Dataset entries
★ ★ ★ ★ ★ ★ ★

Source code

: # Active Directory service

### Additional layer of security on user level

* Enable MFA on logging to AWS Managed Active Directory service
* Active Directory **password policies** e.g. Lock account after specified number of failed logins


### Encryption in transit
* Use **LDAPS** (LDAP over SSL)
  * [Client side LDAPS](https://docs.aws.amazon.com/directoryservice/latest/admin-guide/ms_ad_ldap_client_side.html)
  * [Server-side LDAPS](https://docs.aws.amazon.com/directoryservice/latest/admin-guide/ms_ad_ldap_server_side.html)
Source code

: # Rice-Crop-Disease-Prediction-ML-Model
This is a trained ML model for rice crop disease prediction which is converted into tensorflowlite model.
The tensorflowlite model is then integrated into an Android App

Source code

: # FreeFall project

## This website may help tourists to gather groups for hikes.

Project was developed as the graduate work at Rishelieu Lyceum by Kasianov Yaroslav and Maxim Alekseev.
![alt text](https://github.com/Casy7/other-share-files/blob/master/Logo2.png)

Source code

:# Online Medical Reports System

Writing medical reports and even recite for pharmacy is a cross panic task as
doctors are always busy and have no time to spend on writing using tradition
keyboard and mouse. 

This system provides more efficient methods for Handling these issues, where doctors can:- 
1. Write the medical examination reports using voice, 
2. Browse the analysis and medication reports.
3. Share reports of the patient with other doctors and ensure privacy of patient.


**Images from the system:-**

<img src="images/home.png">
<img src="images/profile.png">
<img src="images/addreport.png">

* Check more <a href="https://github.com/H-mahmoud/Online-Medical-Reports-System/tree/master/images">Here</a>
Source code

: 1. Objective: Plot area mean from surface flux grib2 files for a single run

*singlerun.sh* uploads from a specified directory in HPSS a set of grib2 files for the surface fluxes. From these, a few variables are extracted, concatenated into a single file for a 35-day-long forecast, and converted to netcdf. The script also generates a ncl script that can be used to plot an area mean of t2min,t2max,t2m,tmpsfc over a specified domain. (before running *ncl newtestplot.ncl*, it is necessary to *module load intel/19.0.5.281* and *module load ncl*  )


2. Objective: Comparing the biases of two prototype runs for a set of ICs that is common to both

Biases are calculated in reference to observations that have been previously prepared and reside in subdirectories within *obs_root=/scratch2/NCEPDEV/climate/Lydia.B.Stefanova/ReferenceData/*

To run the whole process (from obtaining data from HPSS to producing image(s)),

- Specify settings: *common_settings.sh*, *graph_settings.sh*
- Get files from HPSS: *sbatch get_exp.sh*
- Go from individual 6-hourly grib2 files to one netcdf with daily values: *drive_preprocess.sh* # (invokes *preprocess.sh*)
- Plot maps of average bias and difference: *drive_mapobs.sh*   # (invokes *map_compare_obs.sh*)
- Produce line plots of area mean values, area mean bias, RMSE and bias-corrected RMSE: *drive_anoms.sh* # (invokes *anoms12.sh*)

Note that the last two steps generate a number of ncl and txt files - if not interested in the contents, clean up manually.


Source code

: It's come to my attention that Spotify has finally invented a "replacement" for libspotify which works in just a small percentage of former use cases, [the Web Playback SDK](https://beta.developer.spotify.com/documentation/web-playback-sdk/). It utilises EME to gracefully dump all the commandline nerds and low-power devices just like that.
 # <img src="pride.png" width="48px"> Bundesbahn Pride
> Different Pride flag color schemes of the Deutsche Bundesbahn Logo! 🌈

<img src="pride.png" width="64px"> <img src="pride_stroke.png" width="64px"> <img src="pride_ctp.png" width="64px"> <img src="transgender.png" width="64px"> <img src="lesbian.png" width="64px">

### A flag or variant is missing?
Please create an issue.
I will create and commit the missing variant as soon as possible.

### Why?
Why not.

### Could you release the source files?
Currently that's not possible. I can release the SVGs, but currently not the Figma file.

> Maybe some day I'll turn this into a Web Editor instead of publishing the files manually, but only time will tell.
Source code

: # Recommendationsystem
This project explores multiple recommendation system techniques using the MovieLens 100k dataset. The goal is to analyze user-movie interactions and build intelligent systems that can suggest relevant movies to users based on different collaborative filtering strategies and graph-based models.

★ ★ ★ ★ ★ ★ ★

▸ **PROMPT**
All lines of the data that hold "over" need to be copied.

▸ **RESULT OF THIS TASK**
* Use **LDAPS** (LDAP over SSL)
*singlerun.sh* uploads from a specified directory in HPSS a set of grib2 files for the surface fluxes. From these, a few variables are extracted, concatenated into a single file for a 35-day-long forecast, and converted to netcdf. The script also generates a ncl script that can be used to plot an area mean of t2min,t2max,t2m,tmpsfc over a specified domain. (before running *ncl newtestplot.ncl*, it is necessary to *module load intel/19.0.5.281* and *module load ncl*  )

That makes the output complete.